Decoding this was very fun. I ended up doing it by hand. When I finally finished, I noticed something strange. The important command was this:

PolicyPcr (sessionHandle: 03000000) (digest: 0) (pcrs: 1 [(TPM_ALG_SHA256:7)]

The important part of this line is TPM_ALG_SHA256, which is saying that the policy uses the SHA-256 PCRs. But that’s definitely wrong, when I’ve been inspecting the PCR values they’ve all been SHA-1, not SHA-256. In fact, I don’t even think the TPM in my server supports SHA-256 PCRs at all. It seemed quite likely that this was the root cause of the issue.

To confirm it, I reinstalled Fedora again and ran strace on the systemd-cryptenroll command. But I didn’t even need to decode the TPM requests to know why Fedora was working where Ubuntu was not. In bold text under the command there was a message that I had ignored the last time I tried Fedora, but now seemed blindingly obvious.

/root# systemd-cryptenroll --tpm2-device=auto /dev/sda3
TPM2 device lacks support for SHA256 PCR bank, but SHA1 bank is supported
and SHA1 PCRs are valid, falling back to SHA1 bank. This reduces the
security level substantially.

Judging by the lack of this error message on Ubuntu, it seemed like older versions of systemd must have assumed that every TPM supported SHA-256 PCRs. And the TPM, when receiving a policy that referenced a PCR that didn’t exist, would interpret the policy as always being valid. So the TPM would release the disk key regardless of any changes made to the server. While I thought the TPM was measuring PCR 7, it was actually measuring nothing.

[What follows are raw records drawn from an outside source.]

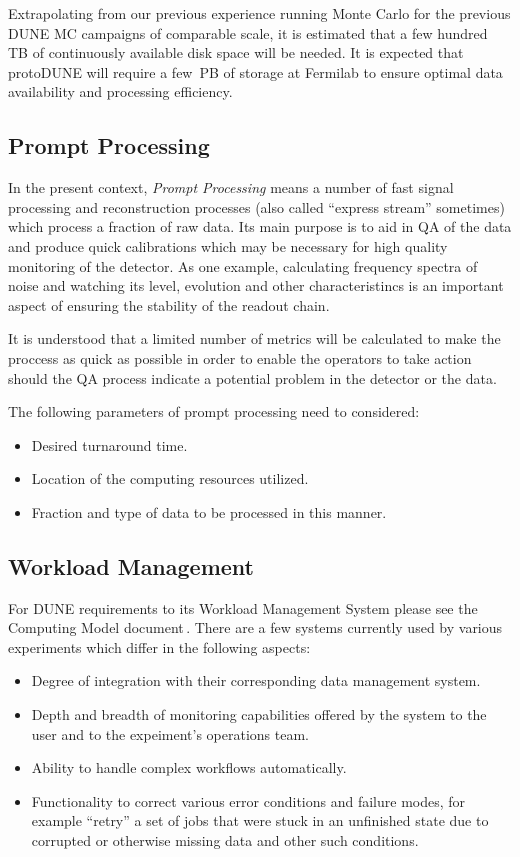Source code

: Extrapolating from our previous experience running Monte Carlo for the previous DUNE MC campaigns of comparable scale,
it is estimated that  a few hundred TB of continuously available disk space will be needed. It is expected that protoDUNE will require
a few~PB of storage at Fermilab to ensure optimal data availability and  processing efficiency. 

\subsection{Prompt Processing}
In the present context, \textit{Prompt Processing} means a number of fast signal processing and reconstruction processes
(also called ``express stream'' sometimes) which process a fraction of raw data. Its main purpose is to aid in QA of the data
and produce quick calibrations which may be necessary for high quality monitoring of the detector. As one example,
calculating frequency spectra of noise and watching its level, evolution and other characteristincs is an important aspect of ensuring
the stability of the readout chain.

It is understood
that a limited number of metrics will be calculated to make the proccess as quick as possible in order to enable
the operators to take action should the QA process indicate a potential problem in the detector or the data.

The following parameters of prompt processing need to considered:
\begin{itemize}
\item Desired turnaround time.
\item Location of the computing resources utilized.
\item Fraction and type of data to be processed in this manner.
\end{itemize}

\subsection{Workload Management}
\label{sec:dune-wms}
For DUNE requirements to its Workload Management System please see the Computing Model document\,\cite{dune_computing_model}.
There are a few systems currently used by various experiments which
differ in the following aspects:
\begin{itemize}

\item Degree of integration with their corresponding data management system.

\item Depth and breadth of monitoring capabilities offered by the system to the user and to the expeiment's operations team.

\item Ability to handle complex workflows automatically.

\item Functionality to correct various error conditions and failure modes, for example ``retry'' a set of jobs that were stuck in an unfinished state
due to corrupted or otherwise missing data and other such conditions.

\end{itemize}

I was able to verify that this was indeed the problem by looking at the systemd github repository. I found the blame for the error message I was only getting on Fedora. It came from a patch for a 2 year old bug report about the same issue I was seeing. The patch was released with systemd version 250, but Ubuntu 22 ships with systemd v249. It’s definitely not a very widespread issue, since you need to run a specific version of Ubuntu on a server with a TPM that doesn’t support SHA-256 and use systemd-cryptenroll to set up your disk encryption. But still, having any failure mode that involves always decrypting the data on your hard drive seems like a massive issue.

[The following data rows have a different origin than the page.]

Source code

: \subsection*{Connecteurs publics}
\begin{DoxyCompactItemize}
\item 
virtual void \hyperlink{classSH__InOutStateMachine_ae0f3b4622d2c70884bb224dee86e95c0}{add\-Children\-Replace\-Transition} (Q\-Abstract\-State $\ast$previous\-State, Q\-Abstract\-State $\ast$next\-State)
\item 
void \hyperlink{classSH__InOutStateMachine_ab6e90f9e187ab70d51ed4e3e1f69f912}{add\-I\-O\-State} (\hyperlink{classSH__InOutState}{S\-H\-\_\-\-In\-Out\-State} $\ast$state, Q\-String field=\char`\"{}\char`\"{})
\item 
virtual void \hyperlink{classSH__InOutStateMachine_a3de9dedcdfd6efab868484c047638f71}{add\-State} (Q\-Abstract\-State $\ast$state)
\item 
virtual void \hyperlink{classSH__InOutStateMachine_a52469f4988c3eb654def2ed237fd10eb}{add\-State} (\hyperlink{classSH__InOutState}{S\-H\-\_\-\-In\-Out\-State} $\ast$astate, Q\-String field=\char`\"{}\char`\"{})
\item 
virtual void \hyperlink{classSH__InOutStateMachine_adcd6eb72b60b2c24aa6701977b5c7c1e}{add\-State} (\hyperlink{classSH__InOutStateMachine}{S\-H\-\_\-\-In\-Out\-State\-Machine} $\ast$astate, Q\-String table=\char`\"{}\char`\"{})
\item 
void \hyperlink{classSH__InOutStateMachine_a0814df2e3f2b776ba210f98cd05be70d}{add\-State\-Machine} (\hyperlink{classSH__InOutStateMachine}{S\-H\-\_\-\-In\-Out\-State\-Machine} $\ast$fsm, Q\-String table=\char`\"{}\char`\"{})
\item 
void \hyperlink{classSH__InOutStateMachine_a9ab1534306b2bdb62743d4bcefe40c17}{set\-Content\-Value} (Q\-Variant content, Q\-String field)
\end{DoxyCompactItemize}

[†] You can enjoy the process too, all you need is the 1000-page TPM 2.0 Specification.

Takeaways

Ultimately, I didn’t actually find anything new. I was unknowingly just retracing the steps of some other developer years before me. But I learned a lot, so I can’t be too disappointed. Along with a bunch of esoterica about the linux boot process and disk encryption techniques, this really drove home a few lessons which I had heard before but never really internalized.

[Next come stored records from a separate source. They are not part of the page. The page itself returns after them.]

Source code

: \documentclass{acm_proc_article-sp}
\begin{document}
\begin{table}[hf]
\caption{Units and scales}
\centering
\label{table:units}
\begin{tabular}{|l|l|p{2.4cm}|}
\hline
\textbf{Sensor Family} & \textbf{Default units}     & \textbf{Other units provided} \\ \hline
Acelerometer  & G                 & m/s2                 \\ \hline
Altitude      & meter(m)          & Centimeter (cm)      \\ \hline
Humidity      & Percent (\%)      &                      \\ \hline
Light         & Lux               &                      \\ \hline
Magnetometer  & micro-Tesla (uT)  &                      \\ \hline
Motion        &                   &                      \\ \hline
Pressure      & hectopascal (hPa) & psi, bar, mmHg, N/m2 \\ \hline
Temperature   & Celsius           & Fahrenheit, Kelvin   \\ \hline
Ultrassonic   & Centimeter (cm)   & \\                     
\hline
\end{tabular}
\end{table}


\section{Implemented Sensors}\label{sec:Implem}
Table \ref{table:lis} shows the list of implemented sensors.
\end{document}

Cryptographic systems should fail early and fail loudly.

This whole mess could have been avoided if the TPM just threw an error when trying to create an authorization policy for PCRs that were not active.

Even if it had broken the initial release of systemd-cryptenroll, it would have done so in a way that was easy for the developers to identify and fix. It would have been easy for the TPM to respond with “Error: PCR algorithm not supported”. But instead, the TPM silently accepted this obviously nonsensical policy (use PCRs that don’t exist) and then also silently failed open on every subsequent usage of that policy.

I guess this is why cryptographic library designers have worked so hard to remove developer choice from the tools they offer. A software dev generally shouldn’t have to decide which padding mode or hashing algorithm they want, all they need is a magic box that takes a magic key and does cryptography on some input data.

Test to ensure things fail correctly.

I wouldn’t have caught this issue at all if I hadn’t explicitly tested the case where the system was supposed to not boot. It’s easy to assume a setup like this is working once it boots up without prompting for a password. But the goal isn’t just to decrypt automatically, it’s to decrypt automatically only when the state is valid. This is definitely important for unit tests and test vectors too.

Looking foward, I definitely want to spend more time working on this topic. The setup in this article can still easily be bypassed since the whole initramfs isn’t encrypted, so an attacker can change it at will. There’s a few other areas to look at too, like setting up custom secure boot keys and allowing easier update/recovery.

(That’s it! First post down, hopefully many more to come in the future)